To my sweet, sweet, vulnerable daughter: Did last night meet your expectatons-either in a good way or the same ol', same ol' way? I know exactly how you feel about being an observer at these things. I have kicked myself so many times for not being an active participant. There are those few times when I have "connected" and it makes such a difference in how alert and good I feel, but I know my feelings are not what it's all about. I know in my heart when we're having a really good meeting because of what God is doing even when I myself haven't participated. I can still feel blessed being there.
It kind of bothers me when you share your deepest longings and failures on your blog as if your blog was your closest most intimate friend. There's all kinds of people who read your blog and I think you should be more careful in just how much you reveaL to the whole world about yourself. I used to journal about my thought life because I needed to express it and yet I didn't have anyone to spill on usually (and I didn't want to burden Dad with the "same ol', same ol' and I didn't a lot of times like what I anticipated he would say anyway!) So I know the need you have to express yourself and I have even encouraged you todo so in the paST, but now your vulnerability is the focal point instead of it being mixed with anecdotes about life in China or your job etc. Tell me or/and your siblings about what's going on in your heart-not those who could very likely not have your best interests at heart and may even have a bias against you.
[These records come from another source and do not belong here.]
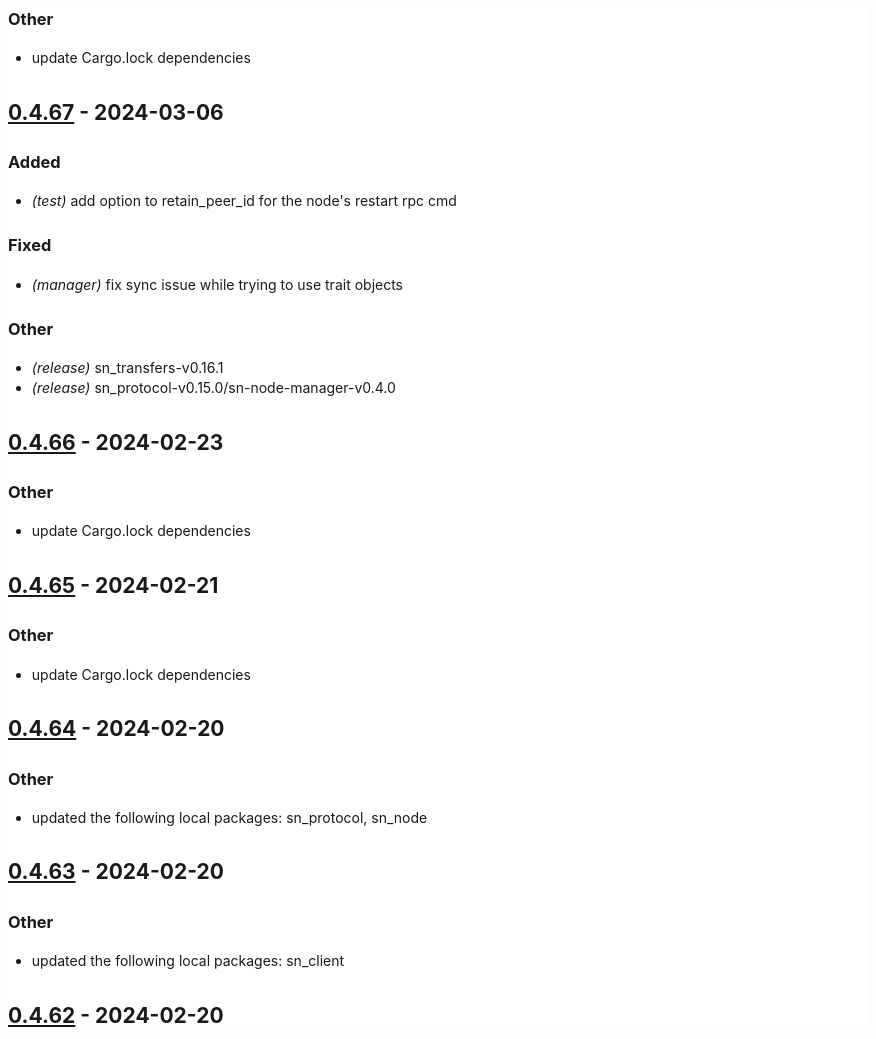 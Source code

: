 ### Other
- update Cargo.lock dependencies

## [0.4.67](https://github.com/joshuef/safe_network/compare/sn_node_rpc_client-v0.4.66...sn_node_rpc_client-v0.4.67) - 2024-03-06

### Added
- *(test)* add option to retain_peer_id for the node's restart rpc cmd

### Fixed
- *(manager)* fix sync issue while trying to use trait objects

### Other
- *(release)* sn_transfers-v0.16.1
- *(release)* sn_protocol-v0.15.0/sn-node-manager-v0.4.0

## [0.4.66](https://github.com/maidsafe/safe_network/compare/sn_node_rpc_client-v0.4.65...sn_node_rpc_client-v0.4.66) - 2024-02-23

### Other
- update Cargo.lock dependencies

## [0.4.65](https://github.com/maidsafe/safe_network/compare/sn_node_rpc_client-v0.4.64...sn_node_rpc_client-v0.4.65) - 2024-02-21

### Other
- update Cargo.lock dependencies

## [0.4.64](https://github.com/maidsafe/safe_network/compare/sn_node_rpc_client-v0.4.63...sn_node_rpc_client-v0.4.64) - 2024-02-20

### Other
- updated the following local packages: sn_protocol, sn_node

## [0.4.63](https://github.com/maidsafe/safe_network/compare/sn_node_rpc_client-v0.4.62...sn_node_rpc_client-v0.4.63) - 2024-02-20

### Other
- updated the following local packages: sn_client

## [0.4.62](https://github.com/maidsafe/safe_network/compare/sn_node_rpc_client-v0.4.61...sn_node_rpc_client-v0.4.62) - 2024-02-20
You're too trusting. Is that my own personal fear showing through or is it wise discernment? I'll go ask dad to read this before I send it.
I love you so much and I want to know your heart.
I just had a revelation of why you do it. You are looking for "someone out there" who will respond to what you're saying with a great understanding and have the perfect word of advise or encouragement maybe and can send you in the direction of that place of intimacy with God. There is no end of people who would like to offer their advice, but only the Holy Spirit in you can do the work when your heart is ready.
Tell me what you think of all this, or tell me off - whatever!